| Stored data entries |
-- Opening Marker --

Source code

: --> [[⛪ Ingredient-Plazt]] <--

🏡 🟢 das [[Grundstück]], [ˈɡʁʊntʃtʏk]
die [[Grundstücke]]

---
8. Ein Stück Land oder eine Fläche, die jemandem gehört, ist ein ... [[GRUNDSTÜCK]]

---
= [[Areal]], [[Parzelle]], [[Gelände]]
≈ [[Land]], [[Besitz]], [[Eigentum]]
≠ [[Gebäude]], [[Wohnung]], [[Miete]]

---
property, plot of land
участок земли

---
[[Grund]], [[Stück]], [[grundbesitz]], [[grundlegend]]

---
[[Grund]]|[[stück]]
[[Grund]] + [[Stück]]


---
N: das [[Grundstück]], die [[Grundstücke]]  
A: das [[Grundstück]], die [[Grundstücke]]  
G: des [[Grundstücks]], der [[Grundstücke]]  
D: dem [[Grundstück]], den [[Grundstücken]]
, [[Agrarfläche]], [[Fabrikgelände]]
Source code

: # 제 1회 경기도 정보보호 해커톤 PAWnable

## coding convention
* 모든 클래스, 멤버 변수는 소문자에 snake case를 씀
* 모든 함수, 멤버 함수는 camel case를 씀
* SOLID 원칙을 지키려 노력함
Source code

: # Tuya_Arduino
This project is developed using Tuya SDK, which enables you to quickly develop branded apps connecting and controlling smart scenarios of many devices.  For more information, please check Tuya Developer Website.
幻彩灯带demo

-- Closing Marker --

| What the task requires |
Please print the lines from the start of the records up to and including the line with "A: das [[Grundstück]], die [[Grundstücke]]", copying each one exactly and leaving out the rest.

| Answer for the task |
Source code

: --> [[⛪ Ingredient-Plazt]] <--

🏡 🟢 das [[Grundstück]], [ˈɡʁʊntʃtʏk]
die [[Grundstücke]]

---
8. Ein Stück Land oder eine Fläche, die jemandem gehört, ist ein ... [[GRUNDSTÜCK]]

---
= [[Areal]], [[Parzelle]], [[Gelände]]
≈ [[Land]], [[Besitz]], [[Eigentum]]
≠ [[Gebäude]], [[Wohnung]], [[Miete]]

---
property, plot of land
участок земли

---
[[Grund]], [[Stück]], [[grundbesitz]], [[grundlegend]]

---
[[Grund]]|[[stück]]
[[Grund]] + [[Stück]]


---
N: das [[Grundstück]], die [[Grundstücke]]  
A: das [[Grundstück]], die [[Grundstücke]]  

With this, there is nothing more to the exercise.